Masterpiece Matchup: Stick figures, primary sources, and amped up learning

I’m so lucky. Four times a year with the Essdack SS PLC, I get the chance to sit around, drink as much Diet Pepsi as I want, talk to super smart social studies teachers, and walk away smarter.

We started meeting after our last Teaching American History grant ended because we couldn’t imagine not getting together anymore. Over the last ten years or so, the group has changed but the goal is still the same:

sit around, drink Diet Pepsi, talk to super smart social studies teachers, walk away smarter.

Last week was no different. Jill Weber shared some claim / evidence / reasoning magic. We explored the brand new African Americans in the Midwest website, and Laura McFarren walked us through something she calls Masterpiece Matchup.

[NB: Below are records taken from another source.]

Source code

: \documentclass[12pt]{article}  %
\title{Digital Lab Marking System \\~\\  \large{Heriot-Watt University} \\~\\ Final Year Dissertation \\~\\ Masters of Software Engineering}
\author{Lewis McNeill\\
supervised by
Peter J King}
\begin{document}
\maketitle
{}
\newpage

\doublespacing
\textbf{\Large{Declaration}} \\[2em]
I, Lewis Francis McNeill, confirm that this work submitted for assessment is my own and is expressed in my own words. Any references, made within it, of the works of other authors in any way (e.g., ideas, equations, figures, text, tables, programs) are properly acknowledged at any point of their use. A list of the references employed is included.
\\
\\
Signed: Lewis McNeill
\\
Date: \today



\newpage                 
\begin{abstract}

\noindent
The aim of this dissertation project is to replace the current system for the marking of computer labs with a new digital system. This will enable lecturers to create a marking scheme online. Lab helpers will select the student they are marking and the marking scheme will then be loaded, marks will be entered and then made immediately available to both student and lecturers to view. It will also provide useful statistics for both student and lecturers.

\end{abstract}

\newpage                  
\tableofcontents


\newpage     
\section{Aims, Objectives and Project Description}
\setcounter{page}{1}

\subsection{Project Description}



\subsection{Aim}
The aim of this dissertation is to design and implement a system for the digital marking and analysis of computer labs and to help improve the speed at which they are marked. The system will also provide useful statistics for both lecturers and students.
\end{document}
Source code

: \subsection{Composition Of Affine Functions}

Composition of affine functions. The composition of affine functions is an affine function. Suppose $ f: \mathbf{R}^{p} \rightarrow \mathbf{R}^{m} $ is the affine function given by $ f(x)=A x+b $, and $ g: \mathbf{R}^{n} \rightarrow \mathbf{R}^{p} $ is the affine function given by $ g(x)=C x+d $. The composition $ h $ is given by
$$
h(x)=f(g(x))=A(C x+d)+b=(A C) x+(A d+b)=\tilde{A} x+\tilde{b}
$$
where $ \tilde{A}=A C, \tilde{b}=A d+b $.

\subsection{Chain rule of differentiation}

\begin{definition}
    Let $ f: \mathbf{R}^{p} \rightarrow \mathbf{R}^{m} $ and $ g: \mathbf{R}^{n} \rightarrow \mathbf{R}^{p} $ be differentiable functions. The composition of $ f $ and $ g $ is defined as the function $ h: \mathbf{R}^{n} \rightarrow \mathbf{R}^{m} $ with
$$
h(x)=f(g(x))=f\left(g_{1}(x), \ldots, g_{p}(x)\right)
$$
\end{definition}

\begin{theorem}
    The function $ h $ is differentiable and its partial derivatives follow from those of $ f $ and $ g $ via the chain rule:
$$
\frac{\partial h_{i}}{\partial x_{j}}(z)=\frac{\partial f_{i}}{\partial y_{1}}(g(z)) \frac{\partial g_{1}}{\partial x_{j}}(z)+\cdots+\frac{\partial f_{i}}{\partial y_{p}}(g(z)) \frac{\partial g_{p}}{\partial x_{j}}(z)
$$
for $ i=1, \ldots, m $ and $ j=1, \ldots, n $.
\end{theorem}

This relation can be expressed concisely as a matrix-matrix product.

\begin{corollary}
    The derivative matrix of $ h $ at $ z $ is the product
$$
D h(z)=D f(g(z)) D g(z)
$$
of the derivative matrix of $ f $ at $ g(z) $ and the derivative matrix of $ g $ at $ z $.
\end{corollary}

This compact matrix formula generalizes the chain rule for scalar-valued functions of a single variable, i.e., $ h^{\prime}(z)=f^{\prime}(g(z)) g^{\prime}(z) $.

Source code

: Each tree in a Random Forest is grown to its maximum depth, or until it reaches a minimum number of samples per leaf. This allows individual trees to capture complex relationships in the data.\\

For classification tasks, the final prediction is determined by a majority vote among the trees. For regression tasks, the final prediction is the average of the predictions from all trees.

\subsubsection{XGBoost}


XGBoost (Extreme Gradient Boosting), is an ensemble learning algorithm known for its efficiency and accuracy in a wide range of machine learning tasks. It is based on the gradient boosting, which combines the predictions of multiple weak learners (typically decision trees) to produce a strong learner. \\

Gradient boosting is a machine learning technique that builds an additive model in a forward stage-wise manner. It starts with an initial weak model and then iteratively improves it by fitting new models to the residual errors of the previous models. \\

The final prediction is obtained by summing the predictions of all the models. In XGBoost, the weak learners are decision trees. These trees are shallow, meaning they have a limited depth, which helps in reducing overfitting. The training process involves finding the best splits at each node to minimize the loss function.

Laura teaches middle school US History in Derby and is always on the lookout for ways to engage her kids with primary sources. Cause . . . like for most of us, that’s always a struggle. But in a perfect example of teachers helping teachers, Laura ran across an idea from Amanda Sandoval called Masterpiece Matchup. (FYI – Amanda is amazing. And, yes, you should be following her. If for no other reason than to see how she has her learning environment arranged.)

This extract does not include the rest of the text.